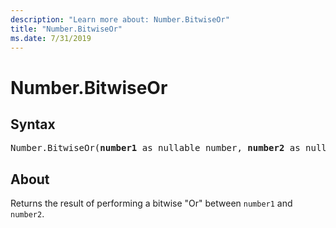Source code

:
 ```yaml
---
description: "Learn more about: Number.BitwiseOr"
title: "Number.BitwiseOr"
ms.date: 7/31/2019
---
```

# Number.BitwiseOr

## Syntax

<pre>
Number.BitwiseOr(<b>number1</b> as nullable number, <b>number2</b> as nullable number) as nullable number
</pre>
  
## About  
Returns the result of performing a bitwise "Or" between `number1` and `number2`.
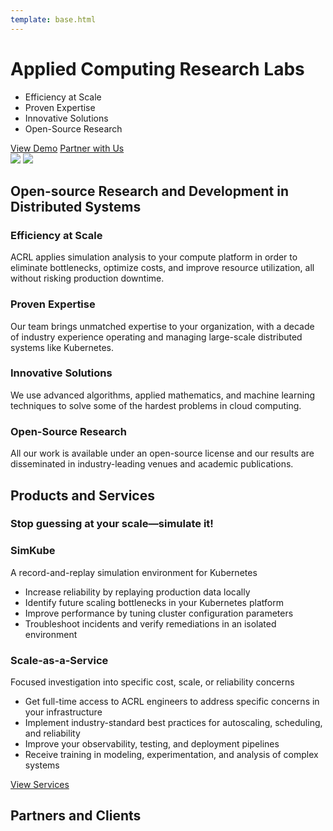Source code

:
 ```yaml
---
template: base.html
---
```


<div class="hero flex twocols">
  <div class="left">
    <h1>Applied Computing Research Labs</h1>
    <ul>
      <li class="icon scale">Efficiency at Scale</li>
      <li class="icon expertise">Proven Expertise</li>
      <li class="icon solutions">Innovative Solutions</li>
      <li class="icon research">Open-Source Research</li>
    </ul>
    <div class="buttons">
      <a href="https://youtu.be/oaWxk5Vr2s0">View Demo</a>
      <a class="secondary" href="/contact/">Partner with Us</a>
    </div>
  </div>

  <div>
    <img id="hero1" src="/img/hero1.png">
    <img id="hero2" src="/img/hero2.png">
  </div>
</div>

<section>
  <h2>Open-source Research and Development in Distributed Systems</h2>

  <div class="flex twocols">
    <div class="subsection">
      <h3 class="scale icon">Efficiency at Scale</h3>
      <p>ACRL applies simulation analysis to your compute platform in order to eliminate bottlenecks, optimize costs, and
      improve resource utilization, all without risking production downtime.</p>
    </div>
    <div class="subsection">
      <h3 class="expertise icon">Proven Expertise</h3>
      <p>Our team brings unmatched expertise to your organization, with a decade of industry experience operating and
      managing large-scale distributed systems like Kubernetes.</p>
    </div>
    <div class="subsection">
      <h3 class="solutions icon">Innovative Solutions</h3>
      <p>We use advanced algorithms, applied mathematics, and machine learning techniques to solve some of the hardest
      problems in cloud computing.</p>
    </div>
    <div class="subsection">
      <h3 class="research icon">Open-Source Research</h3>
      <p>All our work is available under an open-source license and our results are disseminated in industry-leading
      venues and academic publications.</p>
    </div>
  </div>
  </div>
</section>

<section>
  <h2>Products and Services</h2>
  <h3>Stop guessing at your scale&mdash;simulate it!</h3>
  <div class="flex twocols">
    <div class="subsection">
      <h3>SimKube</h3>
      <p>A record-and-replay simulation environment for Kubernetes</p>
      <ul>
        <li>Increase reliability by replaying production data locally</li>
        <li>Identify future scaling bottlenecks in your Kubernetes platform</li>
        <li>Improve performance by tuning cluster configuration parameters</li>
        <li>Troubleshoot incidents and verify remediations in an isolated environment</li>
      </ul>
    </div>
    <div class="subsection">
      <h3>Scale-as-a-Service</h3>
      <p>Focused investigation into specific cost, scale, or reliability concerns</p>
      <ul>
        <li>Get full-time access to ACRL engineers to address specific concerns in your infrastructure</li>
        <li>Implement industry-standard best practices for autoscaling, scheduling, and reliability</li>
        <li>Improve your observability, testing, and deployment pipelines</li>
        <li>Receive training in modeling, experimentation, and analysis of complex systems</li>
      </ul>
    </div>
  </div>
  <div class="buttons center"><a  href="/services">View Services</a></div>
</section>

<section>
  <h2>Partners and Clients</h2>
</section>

...

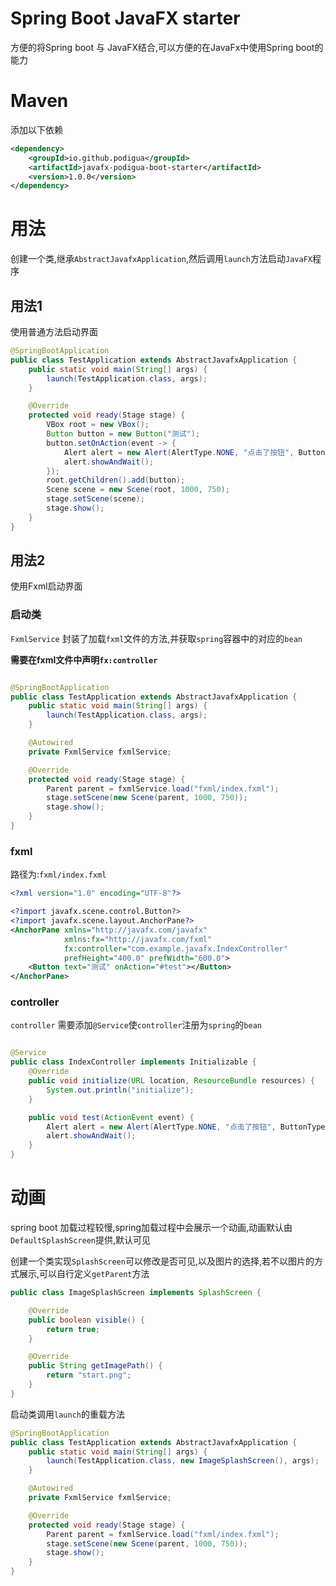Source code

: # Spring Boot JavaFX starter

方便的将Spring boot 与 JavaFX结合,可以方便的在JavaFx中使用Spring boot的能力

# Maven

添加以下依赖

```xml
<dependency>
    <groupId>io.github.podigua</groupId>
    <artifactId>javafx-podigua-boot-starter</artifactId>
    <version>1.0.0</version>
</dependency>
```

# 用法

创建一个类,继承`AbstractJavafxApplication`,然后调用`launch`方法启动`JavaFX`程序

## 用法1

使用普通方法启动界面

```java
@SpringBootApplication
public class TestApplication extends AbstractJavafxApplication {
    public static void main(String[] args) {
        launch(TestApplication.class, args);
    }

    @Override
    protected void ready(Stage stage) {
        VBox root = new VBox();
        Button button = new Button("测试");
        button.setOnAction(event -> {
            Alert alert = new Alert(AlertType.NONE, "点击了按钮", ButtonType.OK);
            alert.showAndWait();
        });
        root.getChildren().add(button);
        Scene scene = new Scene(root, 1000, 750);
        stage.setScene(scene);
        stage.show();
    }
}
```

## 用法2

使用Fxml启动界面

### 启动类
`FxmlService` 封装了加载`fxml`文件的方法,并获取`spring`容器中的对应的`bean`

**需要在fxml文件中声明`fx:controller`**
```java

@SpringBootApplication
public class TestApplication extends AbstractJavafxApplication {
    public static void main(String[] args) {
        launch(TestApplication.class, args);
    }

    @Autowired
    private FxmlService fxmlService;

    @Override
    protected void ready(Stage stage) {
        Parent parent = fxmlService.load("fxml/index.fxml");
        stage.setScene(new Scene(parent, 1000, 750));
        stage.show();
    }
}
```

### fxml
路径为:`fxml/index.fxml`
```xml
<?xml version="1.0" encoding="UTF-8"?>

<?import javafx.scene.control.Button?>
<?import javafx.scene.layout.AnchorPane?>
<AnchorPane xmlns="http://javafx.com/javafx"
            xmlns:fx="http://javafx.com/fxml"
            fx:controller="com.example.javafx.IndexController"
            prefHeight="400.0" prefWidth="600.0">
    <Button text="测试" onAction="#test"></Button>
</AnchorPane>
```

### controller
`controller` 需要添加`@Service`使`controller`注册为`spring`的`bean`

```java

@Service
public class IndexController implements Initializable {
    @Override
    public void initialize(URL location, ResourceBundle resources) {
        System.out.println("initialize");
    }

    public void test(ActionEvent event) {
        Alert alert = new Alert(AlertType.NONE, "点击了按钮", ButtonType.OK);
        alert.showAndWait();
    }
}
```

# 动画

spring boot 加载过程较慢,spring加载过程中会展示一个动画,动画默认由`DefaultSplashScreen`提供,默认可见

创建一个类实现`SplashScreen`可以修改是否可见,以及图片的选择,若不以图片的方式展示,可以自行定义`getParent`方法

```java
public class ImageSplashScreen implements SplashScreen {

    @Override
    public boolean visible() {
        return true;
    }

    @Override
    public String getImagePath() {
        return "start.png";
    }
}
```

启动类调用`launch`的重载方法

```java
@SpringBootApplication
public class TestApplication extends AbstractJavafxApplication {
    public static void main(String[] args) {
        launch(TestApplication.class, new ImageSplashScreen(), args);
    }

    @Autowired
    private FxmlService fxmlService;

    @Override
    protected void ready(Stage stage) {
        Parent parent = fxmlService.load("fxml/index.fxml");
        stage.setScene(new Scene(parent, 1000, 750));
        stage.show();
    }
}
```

Directions → Your task is to show every line of the listing above containing "Solutions".

Completed exercise →
      <li class="icon solutions">Innovative Solutions</li>
      <h3 class="solutions icon">Innovative Solutions</h3>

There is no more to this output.